Dann ziehen die Vertreter der "Koalition der Ehrgeizigen" - ein Bündnis von Industrienationen, Entwicklungsländern und einigen Schwellenländern - gemeinsam in den Plenarsaal ein. Auf ihrem Weg dorthin stehen Klimaschützer und Delegierte Spalier. Sie beklatschen die Minister wie eine Fußballmannschaft auf dem Weg ins Stadion.

Es ist keiner Verhandlungsgruppe gelungen, alle Forderungen im Vertragstext unterzubringen. Die USA haben konkrete Verpflichtungen abgewehrt, eines Tages für Klimafolgen in anderen Ländern, die sie mitverursacht haben, zahlen zu müssen.

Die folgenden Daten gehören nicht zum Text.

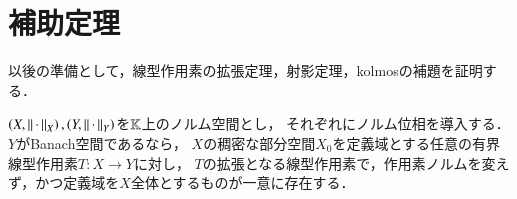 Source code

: \section{補助定理}
以後の準備として，線型作用素の拡張定理，射影定理，kolmosの補題を証明する．
\begin{screen}
	\begin{thm}[線型作用素の拡張]
		$\left( X,\left\|\, \cdot\, \right\|_{X} \right),\left( Y,\left\|\, \cdot\, \right\|_{Y} \right)$を$\mathbb{K}$上のノルム空間とし，
		それぞれにノルム位相を導入する．$Y$がBanach空間であるなら，
		$X$の稠密な部分空間$X_0$を定義域とする任意の有界線型作用素$T:X \rightarrow Y$に対し，
		$T$の拡張となる線型作用素で，作用素ノルムを変えず，かつ定義域を$X$全体とするものが一意に存在する．
		\label{thm:linear_operator_expansion}
	\end{thm}
\end{screen}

Innerhalb der EU kriselte es zwischenzeitlich. Denn die polnische Regierung wollte bei der Abkehr von fossilen Brennstoffen nicht so weit gehen wie der Rest der Union. Ein kleines Problem im Vergleich zu den aktuellen Differenzen de EU-Staaten in der Flüchtlingspolitik.

Immerhin: Die konstruktiven Verhandlungen in Paris und auch die "Koalition der Ehrgeizigen", die das Ziel einer auf 1,5 Grad begrenzten Erderwärmung erstmals in einem völkerrechtlich bindenden Vertrag verankert haben, machen Mut. Dies gilt erst recht in dieser Zeit neuer Spannungen zwischen Ost und West, in der die Weltgemeinschaft bei der Lösung so vieler Konflikte auf der Stelle tritt.

"Dass zu Beginn dieser Konferenz so viele Staats- und Regierungschefs gekommen sind wie nie zuvor, und dass wir gezeigt haben, dass eine Einigung zwischen Staaten mit so unterschiedlichen Interessen möglich ist, das alleine ist schon eine ganz wichtige Botschaft", sagt Beth Brunoro vom australischen Umweltministerium. Und: "Ich hoffe, dass dies auch ein Signal sein kann für die Lösung aktueller Konflikte."

Für einige Teilnehmer dieses Verhandlungsmarathons ist ein Erfolg dieser Konferenz auch innenpolitisch bedeutsam. Das sind vor allem Tony de Brum und die anderen Vertreter kleiner Inselstaaten. Denn einige Inseln würden nach den Berechnungen der Wissenschaftler schon bei einem Temperaturanstieg um zwei Grad im Meer versinken.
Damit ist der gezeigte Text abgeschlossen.